The Catholics: From celebrating Mass to appearing on atheist billboards

The following Q&A with Stephen Uhl is from Linda LaScola’s Feb. 12 Rational Doubt column, which has been focusing on “Clergy Doubt.” She is co-author with Daniel C. Dennett of Caught in the Pulpit: Leaving Belief Behind and Preachers Who Are Not Believers. She’s also a co-founder of the Clergy Project. Uhl, a Ph.D. psychologist and former Catholic priest, is a major FFRF supporter and author of Out of God’s Closet.

1. What caused you to start seriously doubting your faith?

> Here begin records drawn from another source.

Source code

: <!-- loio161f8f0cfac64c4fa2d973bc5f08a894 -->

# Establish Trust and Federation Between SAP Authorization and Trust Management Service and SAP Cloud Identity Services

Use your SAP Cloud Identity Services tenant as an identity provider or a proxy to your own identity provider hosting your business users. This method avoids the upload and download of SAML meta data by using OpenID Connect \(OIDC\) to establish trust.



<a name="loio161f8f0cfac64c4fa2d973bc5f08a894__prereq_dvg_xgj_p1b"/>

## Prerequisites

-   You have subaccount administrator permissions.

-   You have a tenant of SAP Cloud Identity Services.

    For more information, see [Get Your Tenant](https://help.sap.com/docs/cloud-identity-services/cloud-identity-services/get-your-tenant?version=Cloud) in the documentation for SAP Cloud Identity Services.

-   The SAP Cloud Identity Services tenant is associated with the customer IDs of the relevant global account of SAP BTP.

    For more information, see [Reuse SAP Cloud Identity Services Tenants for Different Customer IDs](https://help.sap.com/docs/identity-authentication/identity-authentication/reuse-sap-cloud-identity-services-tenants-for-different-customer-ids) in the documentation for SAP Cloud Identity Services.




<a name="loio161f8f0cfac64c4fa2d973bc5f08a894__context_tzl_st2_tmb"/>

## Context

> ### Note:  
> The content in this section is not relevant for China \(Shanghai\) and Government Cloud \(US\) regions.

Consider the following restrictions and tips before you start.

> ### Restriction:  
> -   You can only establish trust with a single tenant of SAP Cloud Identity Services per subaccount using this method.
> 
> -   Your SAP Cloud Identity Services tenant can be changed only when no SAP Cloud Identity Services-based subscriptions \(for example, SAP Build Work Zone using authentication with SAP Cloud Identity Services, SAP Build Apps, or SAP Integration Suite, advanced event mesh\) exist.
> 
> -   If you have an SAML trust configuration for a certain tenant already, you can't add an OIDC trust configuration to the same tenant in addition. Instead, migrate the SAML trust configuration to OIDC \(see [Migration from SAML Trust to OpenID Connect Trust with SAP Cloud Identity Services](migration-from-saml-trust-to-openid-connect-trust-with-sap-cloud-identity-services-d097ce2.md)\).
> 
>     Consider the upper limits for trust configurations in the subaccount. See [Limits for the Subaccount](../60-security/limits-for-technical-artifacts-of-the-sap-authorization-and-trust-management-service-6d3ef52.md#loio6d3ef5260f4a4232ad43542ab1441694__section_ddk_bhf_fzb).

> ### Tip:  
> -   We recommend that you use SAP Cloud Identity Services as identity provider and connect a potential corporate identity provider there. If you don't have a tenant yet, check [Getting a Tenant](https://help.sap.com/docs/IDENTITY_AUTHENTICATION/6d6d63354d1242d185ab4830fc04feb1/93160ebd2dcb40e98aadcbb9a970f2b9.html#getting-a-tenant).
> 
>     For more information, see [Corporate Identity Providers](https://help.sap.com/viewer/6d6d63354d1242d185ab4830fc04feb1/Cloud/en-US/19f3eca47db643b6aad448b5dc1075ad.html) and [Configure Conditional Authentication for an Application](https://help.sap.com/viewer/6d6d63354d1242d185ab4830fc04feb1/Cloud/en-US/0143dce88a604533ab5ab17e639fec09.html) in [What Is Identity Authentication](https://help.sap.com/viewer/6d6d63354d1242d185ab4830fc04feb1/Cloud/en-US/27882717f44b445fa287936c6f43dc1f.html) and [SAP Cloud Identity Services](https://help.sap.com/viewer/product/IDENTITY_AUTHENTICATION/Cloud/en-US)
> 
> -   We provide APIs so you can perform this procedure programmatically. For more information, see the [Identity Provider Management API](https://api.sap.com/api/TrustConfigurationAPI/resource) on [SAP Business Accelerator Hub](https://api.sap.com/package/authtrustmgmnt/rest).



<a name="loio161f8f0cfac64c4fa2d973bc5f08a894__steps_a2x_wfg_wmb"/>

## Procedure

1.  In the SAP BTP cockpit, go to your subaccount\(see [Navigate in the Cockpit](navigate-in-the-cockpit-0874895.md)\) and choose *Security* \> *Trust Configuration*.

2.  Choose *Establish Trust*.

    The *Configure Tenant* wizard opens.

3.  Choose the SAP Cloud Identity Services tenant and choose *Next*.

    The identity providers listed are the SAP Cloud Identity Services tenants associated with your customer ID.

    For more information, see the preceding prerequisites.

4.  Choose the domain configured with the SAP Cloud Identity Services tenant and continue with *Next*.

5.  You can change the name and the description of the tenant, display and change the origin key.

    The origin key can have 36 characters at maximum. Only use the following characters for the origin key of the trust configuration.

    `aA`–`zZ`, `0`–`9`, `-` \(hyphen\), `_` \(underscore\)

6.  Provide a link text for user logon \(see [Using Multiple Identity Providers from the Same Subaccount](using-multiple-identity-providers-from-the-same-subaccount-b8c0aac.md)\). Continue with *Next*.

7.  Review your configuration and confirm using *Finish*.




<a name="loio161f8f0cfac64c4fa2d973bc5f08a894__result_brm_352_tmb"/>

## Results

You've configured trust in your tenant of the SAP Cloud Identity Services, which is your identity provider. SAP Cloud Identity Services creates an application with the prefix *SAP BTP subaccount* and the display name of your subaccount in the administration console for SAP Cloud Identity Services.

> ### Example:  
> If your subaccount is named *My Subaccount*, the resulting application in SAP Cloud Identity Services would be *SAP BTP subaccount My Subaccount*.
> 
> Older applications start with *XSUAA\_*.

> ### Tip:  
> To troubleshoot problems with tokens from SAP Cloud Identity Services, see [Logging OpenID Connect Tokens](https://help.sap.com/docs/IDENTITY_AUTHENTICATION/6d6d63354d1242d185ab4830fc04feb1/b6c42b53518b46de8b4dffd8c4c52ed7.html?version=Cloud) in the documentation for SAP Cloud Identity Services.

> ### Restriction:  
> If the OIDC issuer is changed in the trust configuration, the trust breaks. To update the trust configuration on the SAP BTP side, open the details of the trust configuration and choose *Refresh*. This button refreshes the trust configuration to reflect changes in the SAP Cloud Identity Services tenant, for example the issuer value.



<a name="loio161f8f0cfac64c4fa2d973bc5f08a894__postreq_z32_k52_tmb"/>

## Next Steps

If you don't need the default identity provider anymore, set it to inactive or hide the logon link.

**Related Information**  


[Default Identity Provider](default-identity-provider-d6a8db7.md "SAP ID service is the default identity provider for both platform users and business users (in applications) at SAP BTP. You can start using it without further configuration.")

I had always trusted Mother Church and her teachings. One of those official teachings was that the human mind, without the aid of faith, could prove God’s existence. So when, in morning meditation, I saw that the official teaching of the church was based on an unwarranted assumption, I realized that the church teaching was not as infallible as that church claimed.

2. How did you initially react to the doubts (e.g., discuss them with others, keep them to yourself, do religious or secular reading, do something else)?

As best as I can now recall, after many decades have passed, I mainly kept the doubts to myself at first. But as the doubts got strong enough for me to think of likely making a lifestyle change, I then discussed with my spiritual adviser/confessor and with the abbot.

3. What caused the doubts to start becoming stronger than your beliefs?

Once the complete blinders of faith were discarded/punctured, the more I looked at my own and others’ lives and circumstances, the more clearly I could see that what I had believed for three decades was “not necessarily so.”

4. How did the doubts affect your preaching, teaching or other responsibilities or your interactions with your congregation and your family?

Whether in the classroom during the week or in the pulpit on weekends, I stayed away from most all dogmatic matters of faith while sticking to natural “golden rule” sorts of things. So I thereby avoided hypocrisy in these situations.

5. How did you come to the realization that your doubts were overcoming your beliefs, that you were no longer a believer?

Faith is blind and complete or it is inadequate to keep a reasonable person from ditching it altogether.

6. How did you think of yourself at that time (e.g., agnostic, atheist, spiritual but not religious, nonbeliever, “different” believer, something else?

I guess “anxious agnostic” would describe me for a while. But I think the anxiety soon became directed towards the practical details of leaving the monastery and dealing with survival details with minimum scandal for those who knew what I was doing. Philosophical agnostic but practical atheist would be the best personal descriptor for me.